Revisión del Recteq Flagship 1600: un fumador mejorado

mientras mi amor de carnes ahumadas está bien documentado, mi propio viaje para cuidar el fuego comenzó la primavera pasada cuando aproveché la oportunidad para revisar el Traeger Woodridge Pro. Cuando Recteq me llamó con una oferta similar para probar el Flagship 1600, pensé que sería una buena manera de mantenerme abrigado durante todo el invierno.
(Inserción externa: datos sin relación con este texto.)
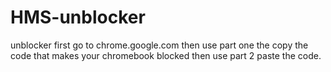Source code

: # HMS-unblocker
unblocker first go to chrome.google.com then use part one the copy the code that makes your chromebook blocked then use part 2 paste the code.
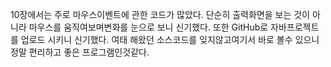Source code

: 10장에서는 주로 마우스이벤트에 관한 코드가 많았다. 단순히 출력화면을 보는 것이 아니라 마우스를 움직여보며변화를 눈으로 보니 신기했다. 
또한 GitHub로 자바프로젝트를 업로드 시키니 신기했다. 여태 해왔던 소스코드를 잊지않고여기서 바로 볼수 있으니 정말 편리하고 좋은 프로그램인것같다.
Si bien los dos fumadores tienen mucho en común, el Recteq definitivamente se siente como una mejora del Traeger que he estado usando. No solo tiene casi el doble de espacio para cocinar, sino que la enorme tolva de pellets, el cañón redondeado y la chimenea adecuada me ayudan a sentirme como un verdadero maestro de boxes.

La desventaja es perder algunas de las características de usabilidad que hacen del Woodridge Pro un excelente primer fumador. La configuración no es tan simple y el tamaño más grande y las condiciones menos ergonómicas requieren un poco más de experiencia o paciencia. Con ambas opciones, una excelente carne ahumada está a solo presionar un botón, pero hablando como alguien que tiene ambas en su patio trasero, he estado encendiendo el Recteq con más frecuencia.

Establecerse

Fotografía: Brad Bourque

Configurar el Recteq no me llevó tanto tiempo como el Woodridge, pero fue más difícil de manejar por mi cuenta. Algunos de los pasos, como colocar los cuernos de toro en la tapa o girar el cañón sobre su soporte, serían realmente beneficiosos para un amigo o un ser querido paciente. Como la mayoría de los fumadores, deberá ejecutar un ciclo de precalentamiento a 400 grados Fahrenheit para asegurarse de que no quede nada de la fabricación o el envío. Dada la cantidad de tiempo de preparación y la necesidad de enfriar al ahumador después, recomendaría configurar esto el viernes por la tarde si desea fumar un sábado.

We use cookies in order to give you the best possible experience on our website. By continuing to use this site, you agree to our use of cookies.